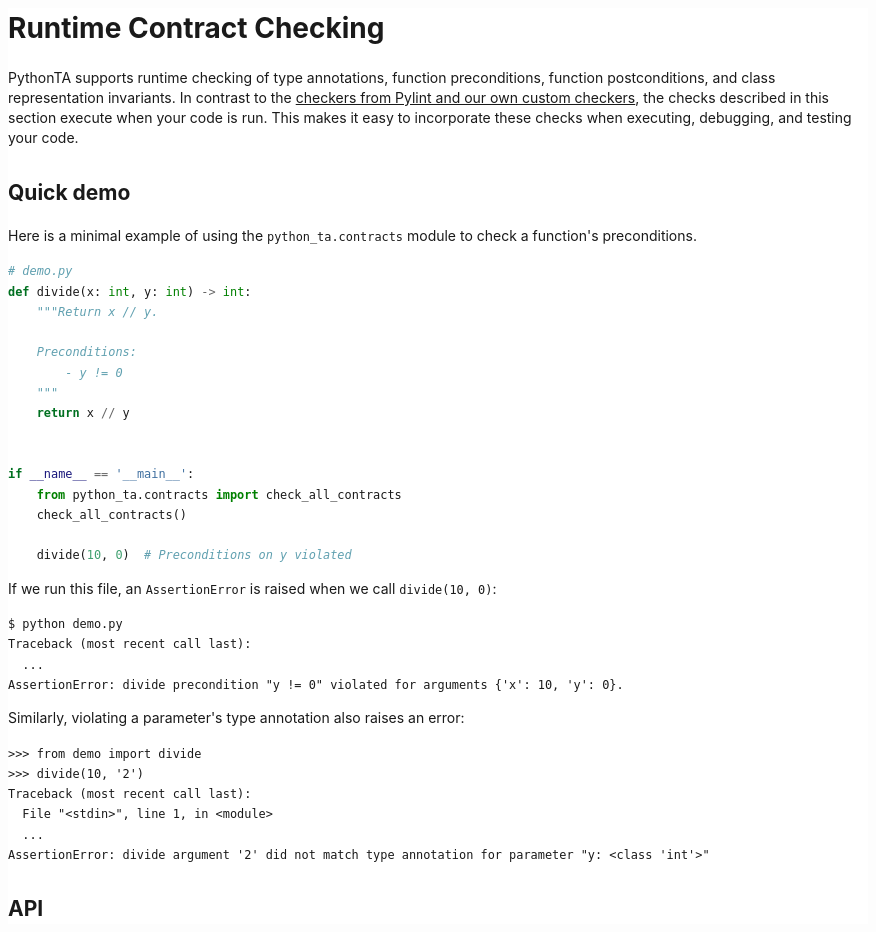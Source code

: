# Runtime Contract Checking

PythonTA supports runtime checking of type annotations, function preconditions, function postconditions, and class representation invariants.
In contrast to the [checkers from Pylint and our own custom checkers](../checkers/index), the checks described in this section execute when your code is run.
This makes it easy to incorporate these checks when executing, debugging, and testing your code.

## Quick demo

Here is a minimal example of using the `python_ta.contracts` module to check a function's preconditions.

```python
# demo.py
def divide(x: int, y: int) -> int:
    """Return x // y.

    Preconditions:
        - y != 0
    """
    return x // y


if __name__ == '__main__':
    from python_ta.contracts import check_all_contracts
    check_all_contracts()

    divide(10, 0)  # Preconditions on y violated
```

If we run this file, an `AssertionError` is raised when we call `divide(10, 0)`:

```console
$ python demo.py
Traceback (most recent call last):
  ...
AssertionError: divide precondition "y != 0" violated for arguments {'x': 10, 'y': 0}.
```

Similarly, violating a parameter's type annotation also raises an error:

```pycon
>>> from demo import divide
>>> divide(10, '2')
Traceback (most recent call last):
  File "<stdin>", line 1, in <module>
  ...
AssertionError: divide argument '2' did not match type annotation for parameter "y: <class 'int'>"
```

## API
============
TASK BRIEF —
Set down the entries above again exactly, minus any image.

ANSWER BOX —
Source code

:# Runtime Contract Checking

PythonTA supports runtime checking of type annotations, function preconditions, function postconditions, and class representation invariants.
In contrast to the [checkers from Pylint and our own custom checkers](../checkers/index), the checks described in this section execute when your code is run.
This makes it easy to incorporate these checks when executing, debugging, and testing your code.

## Quick demo

Here is a minimal example of using the `python_ta.contracts` module to check a function's preconditions.

```python
# demo.py
def divide(x: int, y: int) -> int:
    """Return x // y.

    Preconditions:
        - y != 0
    """
    return x // y


if __name__ == '__main__':
    from python_ta.contracts import check_all_contracts
    check_all_contracts()

    divide(10, 0)  # Preconditions on y violated
```

If we run this file, an `AssertionError` is raised when we call `divide(10, 0)`:

```console
$ python demo.py
Traceback (most recent call last):
  ...
AssertionError: divide precondition "y != 0" violated for arguments {'x': 10, 'y': 0}.
```

Similarly, violating a parameter's type annotation also raises an error:

```pycon
>>> from demo import divide
>>> divide(10, '2')
Traceback (most recent call last):
  File "<stdin>", line 1, in <module>
  ...
AssertionError: divide argument '2' did not match type annotation for parameter "y: <class 'int'>"
```

## API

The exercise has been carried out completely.